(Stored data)

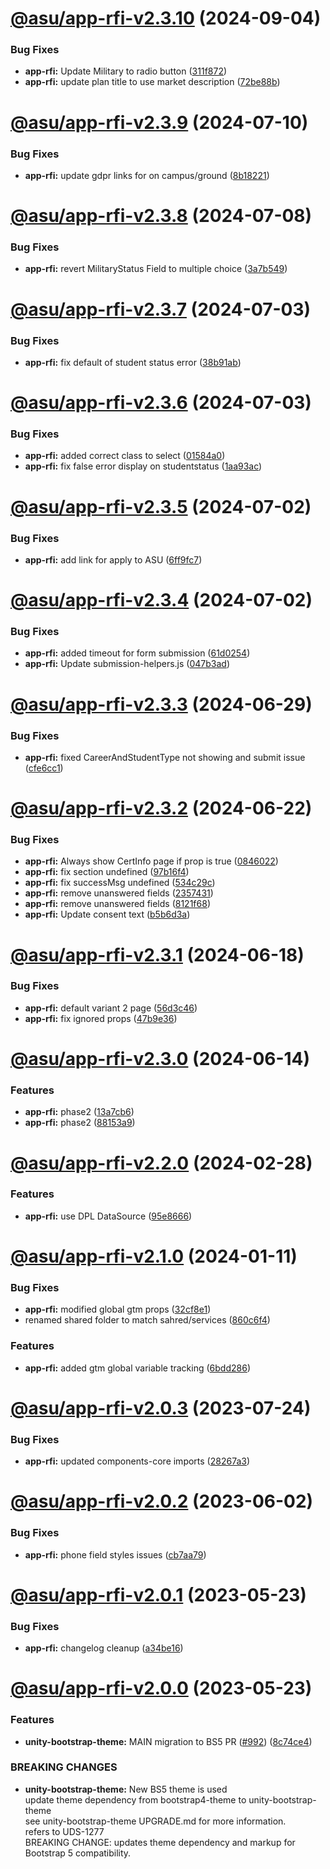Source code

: # [@asu/app-rfi-v2.3.10](https://github.com/asu/asu-unity-stack/compare/@asu/app-rfi-v2.3.9...@asu/app-rfi-v2.3.10) (2024-09-04)


### Bug Fixes

* **app-rfi:** Update Military to radio button ([311f872](https://github.com/asu/asu-unity-stack/commit/311f872c0ec809f33a89a8ec1cdb0a8a2720cc28))
* **app-rfi:** update plan title to use market description ([72be88b](https://github.com/asu/asu-unity-stack/commit/72be88bbc7d500a940e9480e75d57de3a46f5833))

# [@asu/app-rfi-v2.3.9](https://github.com/asu/asu-unity-stack/compare/@asu/app-rfi-v2.3.8...@asu/app-rfi-v2.3.9) (2024-07-10)


### Bug Fixes

* **app-rfi:** update gdpr links for on campus/ground ([8b18221](https://github.com/asu/asu-unity-stack/commit/8b182217375c94351d05eb28b1a5fce522cd57de))

# [@asu/app-rfi-v2.3.8](https://github.com/asu/asu-unity-stack/compare/@asu/app-rfi-v2.3.7...@asu/app-rfi-v2.3.8) (2024-07-08)


### Bug Fixes

* **app-rfi:** revert MilitaryStatus Field to multiple choice ([3a7b549](https://github.com/asu/asu-unity-stack/commit/3a7b54973b359904e9edc9575aced18a3d236a98))

# [@asu/app-rfi-v2.3.7](https://github.com/asu/asu-unity-stack/compare/@asu/app-rfi-v2.3.6...@asu/app-rfi-v2.3.7) (2024-07-03)


### Bug Fixes

* **app-rfi:** fix default of student status error ([38b91ab](https://github.com/asu/asu-unity-stack/commit/38b91ab6ae7ffa3a0f17d40527639b52ffb32b38))

# [@asu/app-rfi-v2.3.6](https://github.com/asu/asu-unity-stack/compare/@asu/app-rfi-v2.3.5...@asu/app-rfi-v2.3.6) (2024-07-03)


### Bug Fixes

* **app-rfi:** added correct class to select ([01584a0](https://github.com/asu/asu-unity-stack/commit/01584a0bd745b776c60d48f86ab48e1c3a77c520))
* **app-rfi:** fix false error display on studentstatus ([1aa93ac](https://github.com/asu/asu-unity-stack/commit/1aa93ac548bfc60c4b3234f032b1b5db782827ef))

# [@asu/app-rfi-v2.3.5](https://github.com/asu/asu-unity-stack/compare/@asu/app-rfi-v2.3.4...@asu/app-rfi-v2.3.5) (2024-07-02)


### Bug Fixes

* **app-rfi:** add link for apply to ASU ([6ff9fc7](https://github.com/asu/asu-unity-stack/commit/6ff9fc733ffb2e7d6a217362f1ad5391351e53f9))

# [@asu/app-rfi-v2.3.4](https://github.com/asu/asu-unity-stack/compare/@asu/app-rfi-v2.3.3...@asu/app-rfi-v2.3.4) (2024-07-02)


### Bug Fixes

* **app-rfi:** added timeout for form submission ([61d0254](https://github.com/asu/asu-unity-stack/commit/61d0254ab4aba2315af41030faa38a1a99d163df))
* **app-rfi:** Update submission-helpers.js ([047b3ad](https://github.com/asu/asu-unity-stack/commit/047b3ad920a285ab1ceef76db4cdc6f50c6ce597))

# [@asu/app-rfi-v2.3.3](https://github.com/asu/asu-unity-stack/compare/@asu/app-rfi-v2.3.2...@asu/app-rfi-v2.3.3) (2024-06-29)


### Bug Fixes

* **app-rfi:** fixed CareerAndStudentType not showing and submit issue ([cfe6cc1](https://github.com/asu/asu-unity-stack/commit/cfe6cc14800e90235068d53d74f2639e02415b55))

# [@asu/app-rfi-v2.3.2](https://github.com/asu/asu-unity-stack/compare/@asu/app-rfi-v2.3.1...@asu/app-rfi-v2.3.2) (2024-06-22)


### Bug Fixes

* **app-rfi:** Always show CertInfo page if prop is true ([0846022](https://github.com/asu/asu-unity-stack/commit/084602243414633ac57e6e4a648302ac6bff3894))
* **app-rfi:** fix section undefined ([97b16f4](https://github.com/asu/asu-unity-stack/commit/97b16f4522c3ea43059b82d081e92e4244960c66))
* **app-rfi:** fix successMsg undefined ([534c29c](https://github.com/asu/asu-unity-stack/commit/534c29c977940f7bbe95866d2b041d4f712e879c))
* **app-rfi:** remove unanswered fields ([2357431](https://github.com/asu/asu-unity-stack/commit/23574316ce9839d720166be55c80897b138e8a21))
* **app-rfi:** remove unanswered fields ([8121f68](https://github.com/asu/asu-unity-stack/commit/8121f689d9ff58d5daa61953e7b2966dda339b1d))
* **app-rfi:** Update consent text ([b5b6d3a](https://github.com/asu/asu-unity-stack/commit/b5b6d3a9d500a286600cd98946cee03311863693))

# [@asu/app-rfi-v2.3.1](https://github.com/asu/asu-unity-stack/compare/@asu/app-rfi-v2.3.0...@asu/app-rfi-v2.3.1) (2024-06-18)


### Bug Fixes

* **app-rfi:** default variant 2 page ([56d3c46](https://github.com/asu/asu-unity-stack/commit/56d3c4671948b9fc8a2f783089db326dbc5a12ba))
* **app-rfi:** fix ignored props ([47b9e36](https://github.com/asu/asu-unity-stack/commit/47b9e365a3eab88ae9fd0072003eb842beb74174))

# [@asu/app-rfi-v2.3.0](https://github.com/asu/asu-unity-stack/compare/@asu/app-rfi-v2.2.0...@asu/app-rfi-v2.3.0) (2024-06-14)


### Features

* **app-rfi:** phase2 ([13a7cb6](https://github.com/asu/asu-unity-stack/commit/13a7cb6265a7f6c4967053640d87b2322206eb08))
* **app-rfi:** phase2 ([88153a9](https://github.com/asu/asu-unity-stack/commit/88153a94faddb277520f0b51abd43376540c1526))

# [@asu/app-rfi-v2.2.0](https://github.com/asu/asu-unity-stack/compare/@asu/app-rfi-v2.1.0...@asu/app-rfi-v2.2.0) (2024-02-28)


### Features

* **app-rfi:** use DPL  DataSource ([95e8666](https://github.com/asu/asu-unity-stack/commit/95e86663493871019a66fa6e5ffe55dcbe0a6be0))

# [@asu/app-rfi-v2.1.0](https://github.com/asu/asu-unity-stack/compare/@asu/app-rfi-v2.0.3...@asu/app-rfi-v2.1.0) (2024-01-11)


### Bug Fixes

* **app-rfi:** modified global gtm props ([32cf8e1](https://github.com/asu/asu-unity-stack/commit/32cf8e180117d539bf38c4598be0adf2d53348ca))
* renamed shared folder to match sahred/services ([860c6f4](https://github.com/asu/asu-unity-stack/commit/860c6f44d42119956cbaa36d8c9d8798613c76fa))


### Features

* **app-rfi:** added gtm global variable tracking ([6bdd286](https://github.com/asu/asu-unity-stack/commit/6bdd28669a99591f46e6195a80213182a5dbe142))

# [@asu/app-rfi-v2.0.3](https://github.com/asu/asu-unity-stack/compare/@asu/app-rfi-v2.0.2...@asu/app-rfi-v2.0.3) (2023-07-24)


### Bug Fixes

* **app-rfi:** updated components-core imports ([28267a3](https://github.com/asu/asu-unity-stack/commit/28267a3d531d8ccabe759a14ae3ceced96a0fecd))

# [@asu/app-rfi-v2.0.2](https://github.com/asu/asu-unity-stack/compare/@asu/app-rfi-v2.0.1...@asu/app-rfi-v2.0.2) (2023-06-02)


### Bug Fixes

* **app-rfi:** phone field styles issues ([cb7aa79](https://github.com/asu/asu-unity-stack/commit/cb7aa79f571fb9a3a469403eb9fbc227cb32eb55))

# [@asu/app-rfi-v2.0.1](https://github.com/asu/asu-unity-stack/compare/@asu/app-rfi-v2.0.0...@asu/app-rfi-v2.0.1) (2023-05-23)


### Bug Fixes

* **app-rfi:** changelog cleanup ([a34be16](https://github.com/asu/asu-unity-stack/commit/a34be1690806709792fbf89f63dd96347f6869c9))

# [@asu/app-rfi-v2.0.0](https://github.com/asu/asu-unity-stack/compare/@asu/app-rfi-v1.1.3...@asu/app-rfi-v2.0.0) (2023-05-23)


### Features

* **unity-bootstrap-theme:** MAIN migration to BS5 PR ([#992](https://github.com/asu/asu-unity-stack/issues/992)) ([8c74ce4](https://github.com/asu/asu-unity-stack/commit/8c74ce4dc65278839b207b9ae895ea76e8e2195d))


### BREAKING CHANGES

* **unity-bootstrap-theme:** New BS5 theme is used<br>
update theme dependency from bootstrap4-theme to unity-bootstrap-theme<br>
see unity-bootstrap-theme UPGRADE.md for more information.<br>
refers to UDS-1277<br>
BREAKING CHANGE: updates theme dependency and markup for Bootstrap 5 compatibility.
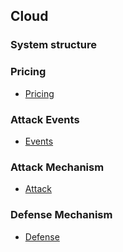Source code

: ## Cloud

### System structure

### Pricing
- [Pricing](./file/pricing.md)

### Attack Events
- [Events](./file/event.md)



### Attack Mechanism
- [Attack](./file/attack.md)


### Defense Mechanism
- [Defense](./file/defense.md)
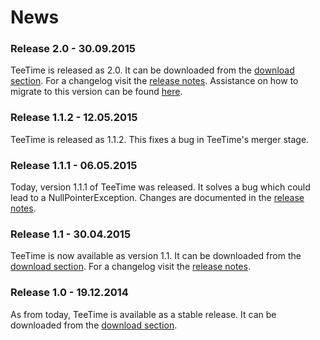 # News

### Release 2.0 - 30.09.2015

TeeTime is released as 2.0. It can be downloaded from the [download section](download.html). For a changelog visit the [release notes](changes-report.html#a2.0). Assistance on how to migrate to this version can be found [here](wiki/migrate-to-v2).

### Release 1.1.2 - 12.05.2015

TeeTime is released as 1.1.2. This fixes a bug in TeeTime's merger stage.

### Release 1.1.1 - 06.05.2015

Today, version 1.1.1 of TeeTime was released. It solves a bug which could lead to a NullPointerException.
Changes are documented in the [release notes](changes-report.html#1.1.1).

### Release 1.1 - 30.04.2015

TeeTime is now available as version 1.1. It can be downloaded from the [download section](download.html). For a changelog visit the [release notes](changes-report.html#1.1).

### Release 1.0 - 19.12.2014

As from today, TeeTime is available as a stable release. It can be downloaded from the [download section](download.html). 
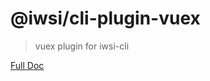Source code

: # @iwsi/cli-plugin-vuex

> vuex plugin for iwsi-cli

[Full Doc](https://github.com/davidlin88/iwis-cli#readme)
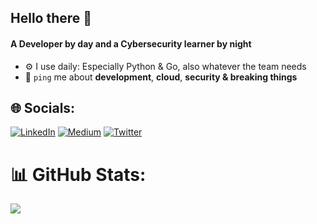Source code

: ## Hello there 👋

#### A Developer by day and a Cybersecurity learner by night

- ⚙️ I use daily: Especially Python & Go, also whatever the team needs
- 💬 `ping` me about **development**, **cloud**, **security & breaking things**


## 🌐 Socials:
[![LinkedIn](https://img.shields.io/badge/LinkedIn-%230077B5.svg?logo=linkedin&logoColor=white)](https://linkedin.com/in/DurmazDev) [![Medium](https://img.shields.io/badge/Medium-12100E?logo=medium&logoColor=white)](https://medium.com/@durmazdev) [![Twitter](https://img.shields.io/badge/Twitter-%231DA1F2.svg?logo=Twitter&logoColor=white)](https://twitter.com/DurmazDev)

# 📊 GitHub Stats:
![](https://github-readme-stats.vercel.app/api/top-langs/?username=DurmazDev&theme=dark&hide_border=false&include_all_commits=false&count_private=false&layout=compact)
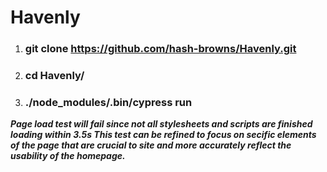 # Havenly
1. ### git clone https://github.com/hash-browns/Havenly.git
2. ### cd Havenly/
3. ### ./node_modules/.bin/cypress run
***Page load test will fail since not all stylesheets and scripts are finished loading within 3.5s  This test can be refined to focus on secific elements of the page that are crucial to site and more accurately reflect the usability of the homepage.***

What you are asked to do -
Set down exactly the lines running from the beginning of the entries above to the line that contains "update plan title", including both, and leave out pictures.

Result for this exercise -
Source code

: # [@asu/app-rfi-v2.3.10](https://github.com/asu/asu-unity-stack/compare/@asu/app-rfi-v2.3.9...@asu/app-rfi-v2.3.10) (2024-09-04)


### Bug Fixes

* **app-rfi:** Update Military to radio button ([311f872](https://github.com/asu/asu-unity-stack/commit/311f872c0ec809f33a89a8ec1cdb0a8a2720cc28))
* **app-rfi:** update plan title to use market description ([72be88b](https://github.com/asu/asu-unity-stack/commit/72be88bbc7d500a940e9480e75d57de3a46f5833))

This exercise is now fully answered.